Showing posts with label C. Aubrey Smith. Show all posts
Showing posts with label C. Aubrey Smith. Show all posts

Thursday, November 29, 2012

The Adventures of Mark Twain - 1944




“The Adventures of Mark Twain” (1944) features a central figure so familiar as to be legendary, and the film leans heavy on legend.  We mark tomorrow’s anniversary of Mark Twain’s birth.
What we discover about Mark Twain through this movie is not so much facts about his life (particularly when the facts are toyed with and not in the order of their appearance), but rather how he fits into, and even represents, the grand mosaic of 19th century American culture.  This is a rich story of a vibrant era. 
We are also treated to the rarely-presented world of history through literature. 
Bret Harte, William Dean Howells, Longfellow, Whittier, Emerson, Rudyard Kipling all parade before us.  They are cameos, but they are presented as giants.  I particularly like that the film expects us to know who they are. 

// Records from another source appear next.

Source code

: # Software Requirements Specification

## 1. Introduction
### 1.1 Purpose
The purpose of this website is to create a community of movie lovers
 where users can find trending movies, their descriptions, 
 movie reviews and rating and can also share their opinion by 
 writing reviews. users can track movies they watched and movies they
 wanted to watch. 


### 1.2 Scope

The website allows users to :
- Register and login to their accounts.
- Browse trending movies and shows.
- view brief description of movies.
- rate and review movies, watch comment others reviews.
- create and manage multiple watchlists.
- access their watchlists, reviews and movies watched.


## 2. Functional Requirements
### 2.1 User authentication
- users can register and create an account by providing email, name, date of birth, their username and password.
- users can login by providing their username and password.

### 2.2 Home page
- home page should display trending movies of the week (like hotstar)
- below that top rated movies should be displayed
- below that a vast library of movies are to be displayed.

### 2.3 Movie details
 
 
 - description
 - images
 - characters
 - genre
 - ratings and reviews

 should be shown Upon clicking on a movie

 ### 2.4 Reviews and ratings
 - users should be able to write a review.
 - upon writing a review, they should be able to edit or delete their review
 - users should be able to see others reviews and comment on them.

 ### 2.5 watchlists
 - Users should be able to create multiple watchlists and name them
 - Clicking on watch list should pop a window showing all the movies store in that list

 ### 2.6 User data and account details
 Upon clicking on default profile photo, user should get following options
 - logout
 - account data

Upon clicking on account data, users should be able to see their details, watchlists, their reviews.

A modern film might throw the answers to an ignorant audience the way a fellow student slips test answers to a pal beside him, which is ignominious, and unflattering both to ourselves and the great writers.
Mark Twain’s greatest struggle, apart from money worries, is to measure up to these literary lions.  That he finds his own place in popular literature and that the 20thcentury lauds him with movies and stage plays and television programs, and does not do so for the aforementioned first-string players — this would astonish Twain more than anyone.

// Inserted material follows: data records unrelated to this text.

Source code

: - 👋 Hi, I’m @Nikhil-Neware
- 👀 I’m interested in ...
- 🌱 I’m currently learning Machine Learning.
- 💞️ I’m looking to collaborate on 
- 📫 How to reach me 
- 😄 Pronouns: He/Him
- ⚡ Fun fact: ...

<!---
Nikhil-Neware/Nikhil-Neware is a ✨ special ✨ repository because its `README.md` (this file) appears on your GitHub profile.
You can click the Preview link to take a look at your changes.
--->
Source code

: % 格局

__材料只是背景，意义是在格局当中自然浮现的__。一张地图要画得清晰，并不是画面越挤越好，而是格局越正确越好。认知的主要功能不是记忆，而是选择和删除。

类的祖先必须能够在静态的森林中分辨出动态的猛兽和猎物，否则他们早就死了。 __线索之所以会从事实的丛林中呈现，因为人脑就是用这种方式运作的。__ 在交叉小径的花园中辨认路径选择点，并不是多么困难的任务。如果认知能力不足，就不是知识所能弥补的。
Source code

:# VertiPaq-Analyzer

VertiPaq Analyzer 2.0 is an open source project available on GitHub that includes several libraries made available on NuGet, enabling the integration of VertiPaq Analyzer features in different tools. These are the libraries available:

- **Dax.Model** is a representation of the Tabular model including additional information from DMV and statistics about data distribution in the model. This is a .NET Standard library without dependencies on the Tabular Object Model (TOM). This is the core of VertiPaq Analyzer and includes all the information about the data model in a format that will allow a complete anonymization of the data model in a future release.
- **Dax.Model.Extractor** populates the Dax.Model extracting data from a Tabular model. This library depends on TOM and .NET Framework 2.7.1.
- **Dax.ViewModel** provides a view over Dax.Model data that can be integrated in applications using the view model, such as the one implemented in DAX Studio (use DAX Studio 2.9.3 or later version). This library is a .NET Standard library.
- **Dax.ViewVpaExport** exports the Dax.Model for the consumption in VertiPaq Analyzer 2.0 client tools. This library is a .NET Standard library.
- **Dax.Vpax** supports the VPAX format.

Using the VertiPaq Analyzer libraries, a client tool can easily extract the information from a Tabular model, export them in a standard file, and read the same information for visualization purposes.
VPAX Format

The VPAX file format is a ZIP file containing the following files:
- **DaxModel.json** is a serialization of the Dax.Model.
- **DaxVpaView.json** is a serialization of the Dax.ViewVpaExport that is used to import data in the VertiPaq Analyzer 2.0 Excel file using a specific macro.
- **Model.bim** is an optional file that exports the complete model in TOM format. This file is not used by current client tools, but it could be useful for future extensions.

This is a film more of style than of substance, and for those dismissive of it I would suggest they consider that in classic film, a biopic is less like a Ken Burns documentary and more like an interpretive dance.
Yes, I am being facetious.
The movie is a series of events like tall tales, and even the introduction to the film cheekily warns us not to be too judgmental.  First we are on a hill watching Halley’s Comet awe and terrify the townspeople as Samuel Langhorne Clemens is born into this world.  He will joke repeatedly throughout his life that he came in with the comet and will surely leave the earth when the comet is due to return in the next century.  In a life of quips and witticisms, and wry observations, that he actually did die on the occasion when Halley’s returned in 1910 is probably the biggest joke of all.

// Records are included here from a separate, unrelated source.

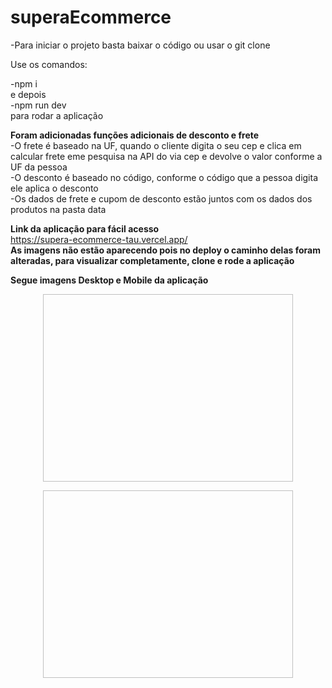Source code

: # superaEcommerce

-Para iniciar o projeto basta baixar o código ou usar o git clone

Use os comandos: 

-npm i <br>
e depois <br> 
-npm run dev <br>
para rodar a aplicação

**Foram adicionadas funções adicionais de desconto e frete** <br>
-O frete é baseado na UF, quando o cliente digita o seu cep e clica em calcular frete eme pesquisa na API do via cep e devolve o valor conforme a UF da pessoa <br>
-O desconto é baseado no código, conforme o código que a pessoa digita ele aplica o desconto <br>
-Os dados de frete e cupom de desconto estão juntos com os dados dos produtos na pasta data

**Link da aplicação para fácil acesso** <br>
https://supera-ecommerce-tau.vercel.app/ <br>
**As imagens não estão aparecendo pois no deploy o caminho delas foram alteradas, para visualizar completamente, clone e rode a aplicação**

**Segue imagens Desktop e Mobile da aplicação**
<p align="center">
  <img width="400" height="300" src"public/HomeDesktop.png">
</p>

<p align="center">
  <img width="400" height="300" src"public/HomeMobile.png">
</p>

But a lot happened in the meantime, and the movie is stuffed with scenes that roll out a long carpet of experiences and adventures.  The director plunks us down in the 19thcentury with beautifully staged settings, many of them artful miniatures, of the majestic Mississippi, its riverbanks bathed in moonlight.  We see the long gambling salon on the riverboat (too long to be realistic, but this isn’t a documentary, it’s a pop-up book), and the lordly riverboats that young Sam so admires.
We know he took his eventual pen name, “Mark Twain” from the call of the riverboat men who are testing the depths of the water for channels deep enough for the riverboats to pass safely.  Two fathoms is a safe depth, so when they mark “twain” on the measure, it is two fathoms.  The sing-song call, “MARR-R-K…T-W-A-A-A-I-I-N-N!” is used stirringly at dramatic moments, and is replicated in notes on the musical score of the film, a clever reprise.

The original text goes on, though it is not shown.